PROVIDED DATA:
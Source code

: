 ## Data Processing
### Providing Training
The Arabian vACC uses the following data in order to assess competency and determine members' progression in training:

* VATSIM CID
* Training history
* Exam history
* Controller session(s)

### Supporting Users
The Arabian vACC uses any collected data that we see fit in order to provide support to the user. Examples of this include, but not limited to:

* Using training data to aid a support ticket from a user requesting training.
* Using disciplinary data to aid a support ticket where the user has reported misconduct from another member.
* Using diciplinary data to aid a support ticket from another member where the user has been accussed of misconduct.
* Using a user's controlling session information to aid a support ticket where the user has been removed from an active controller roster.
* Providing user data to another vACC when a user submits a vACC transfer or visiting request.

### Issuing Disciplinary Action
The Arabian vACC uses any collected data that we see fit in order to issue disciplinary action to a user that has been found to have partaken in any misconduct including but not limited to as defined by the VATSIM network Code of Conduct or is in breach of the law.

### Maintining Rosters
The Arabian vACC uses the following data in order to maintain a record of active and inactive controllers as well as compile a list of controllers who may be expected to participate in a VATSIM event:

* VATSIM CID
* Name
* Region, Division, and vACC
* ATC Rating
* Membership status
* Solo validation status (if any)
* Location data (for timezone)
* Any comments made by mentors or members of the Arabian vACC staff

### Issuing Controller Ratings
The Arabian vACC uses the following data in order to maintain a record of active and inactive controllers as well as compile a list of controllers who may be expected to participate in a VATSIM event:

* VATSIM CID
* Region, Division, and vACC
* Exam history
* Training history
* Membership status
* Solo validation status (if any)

TASK DETAILS:
The lines above, from the first through the one containing "### Issuing Disciplinary Action", must be restated word for word, with nothing added.

REPLY:
Source code

: ## Data Processing
### Providing Training
The Arabian vACC uses the following data in order to assess competency and determine members' progression in training:

* VATSIM CID
* Training history
* Exam history
* Controller session(s)

### Supporting Users
The Arabian vACC uses any collected data that we see fit in order to provide support to the user. Examples of this include, but not limited to:

* Using training data to aid a support ticket from a user requesting training.
* Using disciplinary data to aid a support ticket where the user has reported misconduct from another member.
* Using diciplinary data to aid a support ticket from another member where the user has been accussed of misconduct.
* Using a user's controlling session information to aid a support ticket where the user has been removed from an active controller roster.
* Providing user data to another vACC when a user submits a vACC transfer or visiting request.

### Issuing Disciplinary Action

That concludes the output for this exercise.